I cobbled together a picture based on the concept I mentioned last post, here it is for your perusal.

Storycurve

2 comments:

Sylvyr Kat said...

"The way you have the story linked on the site makes it difficult to review all your content linearly without having to jump back to the main page and find the next chapter."

I added an index to the sidebar that should make finding the story parts easier, but I'm rather new to Blogger, so I'm still figuring things out. I'll put in a link at the bottom of each part that points to the next part when it is posted... that would help. Blogs mostly are 'most-recent-post-on-top', and it takes a bit of tinkering to get around that basic format.

"Kaylli, Leydon, etc... . Why not George, Sally, John, or Amos?"

The story takes place a couple of thousand years from now, and naming conventions have changed quite a bit in just the last hundred years or so. For example, 'Jesus' is a famous name, but his contemporaries spelled it Yeshua, and if he wasn't so famous, we'd spell it Joshua.

I try to make names that have a resonance with modern readers, while being noticeably un-ordinary. One of my stories has a character named "Rorge", as sort of a blend of 'George' and 'Roger'.

"Even the Village of Redford can have remnants of the old world like metal carcasses of ancient machinery (autos, buildings, tools) converted to something useful for Redford."

Look at how hard it is to find and study examples of daily life in sites that were around in Jesus's time, which is a comparable amount of time ago from our day, as this story is to us. Not much remains from the industrial ages.

For a story that covers the finding of "modern" artifacts, and how such information is restricted, see the short story "The Forgotten Hero", also on this blog. Our museums are full of the rusted relics of Americana from just a century or two ago... when you get to ten times that amount of time, there isn't a lot that's going to be left.

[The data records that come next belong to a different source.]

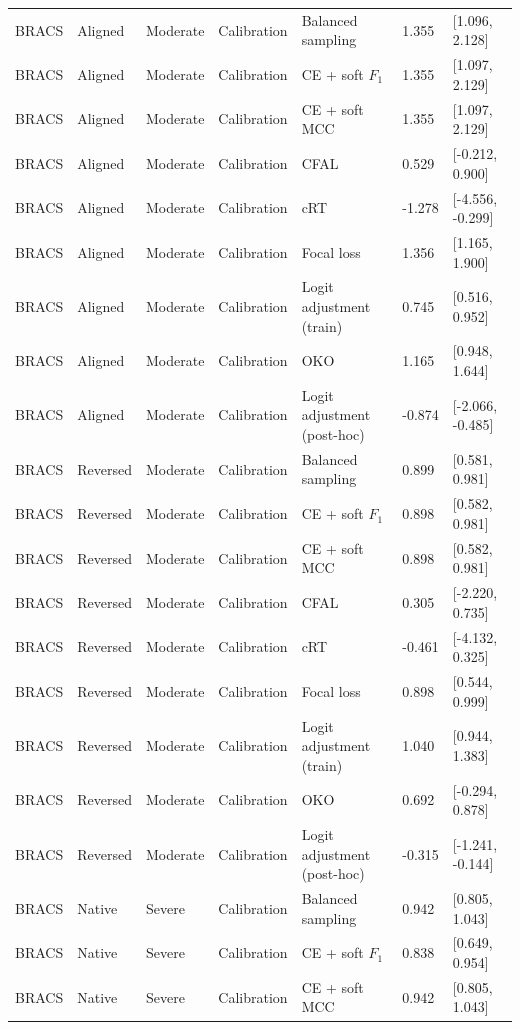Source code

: \begin{longtable}{lllllll}
BRACS & Aligned & Moderate & Calibration & Balanced sampling & 1.355 & [1.096, 2.128] \\
BRACS & Aligned & Moderate & Calibration & CE + soft $F_1$ & 1.355 & [1.097, 2.129] \\
BRACS & Aligned & Moderate & Calibration & CE + soft MCC & 1.355 & [1.097, 2.129] \\
BRACS & Aligned & Moderate & Calibration & CFAL & 0.529 & [-0.212, 0.900] \\
BRACS & Aligned & Moderate & Calibration & cRT & -1.278 & [-4.556, -0.299] \\
BRACS & Aligned & Moderate & Calibration & Focal loss & 1.356 & [1.165, 1.900] \\
BRACS & Aligned & Moderate & Calibration & Logit adjustment (train) & 0.745 & [0.516, 0.952] \\
BRACS & Aligned & Moderate & Calibration & OKO & 1.165 & [0.948, 1.644] \\
BRACS & Aligned & Moderate & Calibration & Logit adjustment (post-hoc) & -0.874 & [-2.066, -0.485] \\
BRACS & Reversed & Moderate & Calibration & Balanced sampling & 0.899 & [0.581, 0.981] \\
BRACS & Reversed & Moderate & Calibration & CE + soft $F_1$ & 0.898 & [0.582, 0.981] \\
BRACS & Reversed & Moderate & Calibration & CE + soft MCC & 0.898 & [0.582, 0.981] \\
BRACS & Reversed & Moderate & Calibration & CFAL & 0.305 & [-2.220, 0.735] \\
BRACS & Reversed & Moderate & Calibration & cRT & -0.461 & [-4.132, 0.325] \\
BRACS & Reversed & Moderate & Calibration & Focal loss & 0.898 & [0.544, 0.999] \\
BRACS & Reversed & Moderate & Calibration & Logit adjustment (train) & 1.040 & [0.944, 1.383] \\
BRACS & Reversed & Moderate & Calibration & OKO & 0.692 & [-0.294, 0.878] \\
BRACS & Reversed & Moderate & Calibration & Logit adjustment (post-hoc) & -0.315 & [-1.241, -0.144] \\
BRACS & Native & Severe & Calibration & Balanced sampling & 0.942 & [0.805, 1.043] \\
BRACS & Native & Severe & Calibration & CE + soft $F_1$ & 0.838 & [0.649, 0.954] \\
BRACS & Native & Severe & Calibration & CE + soft MCC & 0.942 & [0.805, 1.043] \\

\end{longtable}
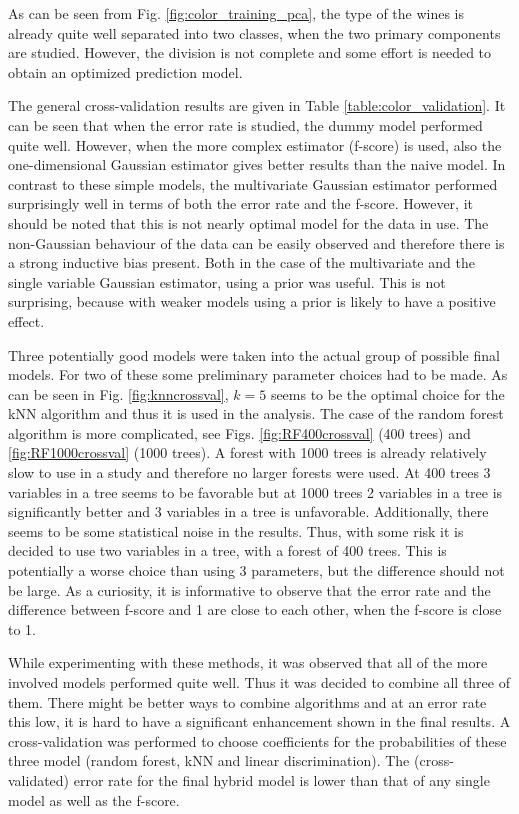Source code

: \documentclass[twoside]{article}
\begin{document}
\begin{multicols}{2}
As can be seen from Fig. \ref{fig:color_training_pca}, the type of the wines is already quite well separated into two 
classes, when the two primary components are studied. However, the division is not complete and some effort is needed
to obtain an optimized prediction model. 

The general cross-validation results are given in Table \ref{table:color_validation}. It can be seen that when the error
rate is studied, the dummy model performed quite well. However, when the more complex estimator (f-score) is used,
also the one-dimensional Gaussian estimator gives better results than the naive model. In contrast to these simple models,
the multivariate Gaussian estimator performed surprisingly well in terms of both the error rate and the f-score.
However, it should be noted that this is not nearly optimal model for the data in use. The non-Gaussian behaviour
of the data can be easily observed and therefore there is a strong inductive bias present. Both in the case of the
multivariate and the single variable Gaussian estimator, using a prior was useful. This is not surprising, because
with weaker models using a prior is likely to have a positive effect.

Three potentially good models were taken into the actual group of possible final models. For two of these some preliminary
parameter choices had to be made. As can be seen in Fig. \ref{fig:knncrossval}, $k = 5$ seems to be the optimal choice
for the kNN algorithm and thus it is used in the analysis. The case of the random forest algorithm is more complicated, see
Figs. \ref{fig:RF400crossval} (400 trees) and \ref{fig:RF1000crossval} (1000 trees).
A forest with 1000 trees is already relatively slow to use in a study and therefore no larger forests were used. At 400
trees 3 variables in a tree seems to be favorable but at 1000 trees 2 variables in a tree is significantly better and 3 variables
in a tree is unfavorable. Additionally, there seems to be some statistical noise in the results. Thus, with some risk it is
decided to use two variables in a tree, with a forest of 400 trees. This is potentially a worse choice than using 3 parameters,
but the difference should not be large. As a curiosity, it is informative to observe that the error rate and the difference between
f-score and 1 are close to each other, when the f-score is close to 1.

While experimenting with these methods, it was observed that all of the more involved models performed quite well. Thus it was
decided to combine all three of them. There might be better ways to combine algorithms and at an error rate this low, it is
hard to have a significant enhancement shown in the final results. A cross-validation was performed to choose coefficients for
the probabilities of these three model (random forest, kNN and linear discrimination). The (cross-validated) error rate for the final hybrid model
is lower than that of any single model as well as the f-score.


\end{multicols}
\end{document}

As for your comment on characters, I don't see them as being that stereotypical, but I can probably work on it. There is growth that Kaylli is going to have to go through before the story ends, and that might address your concerns with her. I avoid "Romances" per se, but I do enjoy Science Fiction with a romantic twist, such as in the writings of Anne McCaffrey.

"Tell more about the genetic wars and their offspring. What is the world of Bloodrose like now - preindustrial? Feudal? Why the current conflict?"

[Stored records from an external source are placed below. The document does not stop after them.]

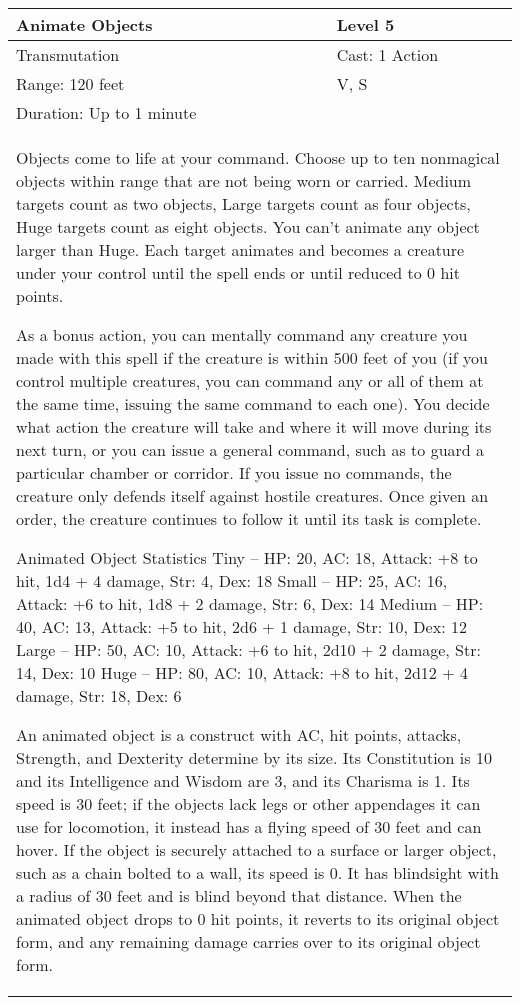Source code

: \documentclass[11pt]{report}
\begin{document}
\begin{table}[H]
	\begin{tabular}{||p{6cm}|p{6cm}||}
		\hline\hline
		\bf{Animate Objects} & Level 5\\ \hline
		Transmutation & Cast: 1 Action\\ \hline
		Range: 120 feet & V, S\\ \hline
		Duration: Up to 1 minute & \\ \hline
		\multicolumn{2}{||p{12cm}||}{Objects come to life at your command. 
Choose up to ten nonmagical objects within range that are not being worn or carried. Medium targets count as two objects, Large targets count as four objects, Huge targets count as eight objects. You can’t animate any object larger than Huge. Each target animates and becomes a creature under your control until the spell ends or until reduced to 0 hit points. 

As a bonus action, you can mentally command any creature you made with this spell if the creature is within 500 feet of you (if you control multiple creatures, you can command any or all of them at the same time, issuing the same command to each one). You decide what action the creature will take and where it will move during its next turn, or you can issue a general command, such as to guard a particular chamber or corridor. If you issue no commands, the creature only defends itself against hostile creatures. Once given an order, the creature continues to follow it until its task is complete. 

Animated Object Statistics 
Tiny – HP: 20, AC: 18, Attack: +8 to hit, 1d4 + 4 damage, Str: 4, Dex: 18 
Small – HP: 25, AC: 16, Attack: +6 to hit, 1d8 + 2 damage, Str: 6, Dex: 14 
Medium – HP: 40, AC: 13, Attack: +5 to hit, 2d6 + 1 damage, Str: 10, Dex: 12 
Large – HP: 50, AC: 10, Attack: +6 to hit, 2d10 + 2 damage, Str: 14, Dex: 10 
Huge – HP: 80, AC: 10, Attack: +8 to hit, 2d12 + 4 damage, Str: 18, Dex: 6 

An animated object is a construct with AC, hit points, attacks, Strength, and Dexterity determine by its size. Its Constitution is 10 and its Intelligence and Wisdom are 3, and its Charisma is 1. Its speed is 30 feet; if the objects lack legs or other appendages it can use for locomotion, it instead has a flying speed of 30 feet and can hover. If the object is securely attached to a surface or larger object, such as a chain bolted to a wall, its speed is 0. It has blindsight with a radius of 30 feet and is blind beyond that distance. When the animated object drops to 0 hit points, it reverts to its original object form, and any remaining damage carries over to its original object form. 

}
\end{tabular}
\end{table}
\end{document}
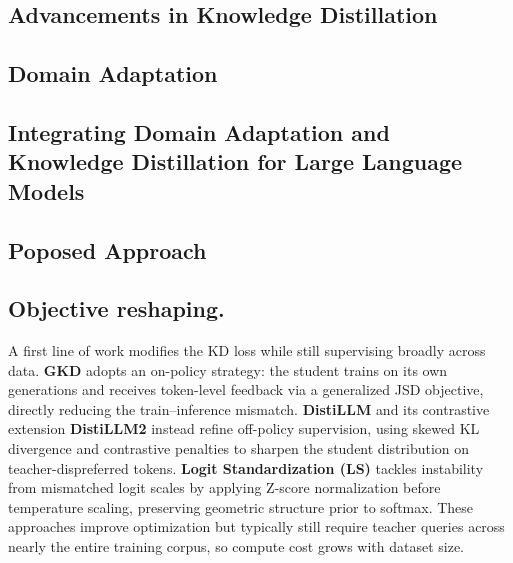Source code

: \subsection{Advancements in Knowledge Distillation}
\label{subsec: advance_kd}

\subsection{Domain Adaptation}
\label{subsec: da}

\subsection{Integrating Domain Adaptation and Knowledge Distillation for Large Language Models}
\label{subsec: int}

\subsection{Poposed Approach}
\label{subsec: claim}



\subsection{Objective reshaping.}
A first line of work modifies the KD loss while still supervising broadly across data. 
\textbf{GKD} \cite{gkd} adopts an on-policy strategy: the student trains on its own generations and receives token-level feedback via a generalized JSD objective, directly reducing the train–inference mismatch. 
\textbf{DistiLLM} \cite{distillm} and its contrastive extension \textbf{DistiLLM2} \cite{ko2025distillm} instead refine off-policy supervision, using skewed KL divergence and contrastive penalties to sharpen the student distribution on teacher-dispreferred tokens. 
\textbf{Logit Standardization (LS)} \cite{ls} tackles instability from mismatched logit scales by applying Z-score normalization before temperature scaling, preserving geometric structure prior to softmax. 
These approaches improve optimization but typically still require teacher queries across nearly the entire training corpus, so compute cost grows with dataset size.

Again, "The Forgotten Hero" will give you a bit more about the genetic wars, from the point of view from one of the races created for it, the Lupines. The Malkar are also a genetic war race, but their similarity to humanity is the sole exception rather than the norm.

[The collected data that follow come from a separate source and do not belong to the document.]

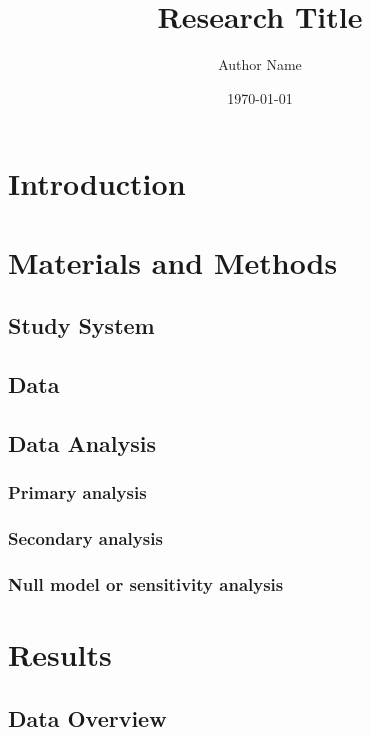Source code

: \documentclass[a4paper,10pt]{article}
\title{Research Title}
\author{Author Name}
\date{\today}
\begin{document}
\maketitle

\begin{abstract}
\end{abstract}

\section{Introduction}

\section{Materials and Methods}

\subsection{Study System}

\subsection{Data}

\subsection{Data Analysis}

\subsubsection{Primary analysis}

\subsubsection{Secondary analysis}

\subsubsection{Null model or sensitivity analysis}

\section{Results}

\subsection{Data Overview}
\end{document}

Mereka is pre-industrial (little better than medieval, I said in a post), and the story has Malkar Lords and a King who rules over the Homan peasantry, which I thought was evident from the text.

I have literally decades of thought and development in this world, and it would be too much exposition to dump it all on the reader in any given story. It is behind the logic of everything that happens, but I treat in stories as if it is the normal state of affairs, which for them, it is.

To do otherwise would be like interrupting a story about our middle America and it's values with a lecture on the American Revolution, and how that served to shape the nation from the European culture it sprang from. Boring, and not relevant to that particular story, which is about things that assume all that, but doesn't need to spell it out... does that make any sense?

The current conflict is the requirement for Redford to have to host and support the troops of the local lord. It's called Billeting, and it was one of the reasons why the 13 colonies rebelled from England. More complications and conflict will come into play as the story progresses.

Oh, and it's Steelheart, not SilverArrow. =)

Thanks for commenting!

Anonymous said...

Dude ur site is perfect and ur soooo cool hey 1 thing thou go to google and search in images 4 either sana_bloodyrose or just blood rose try dat and leave meh a comment if you have time (which i really doubt) cya!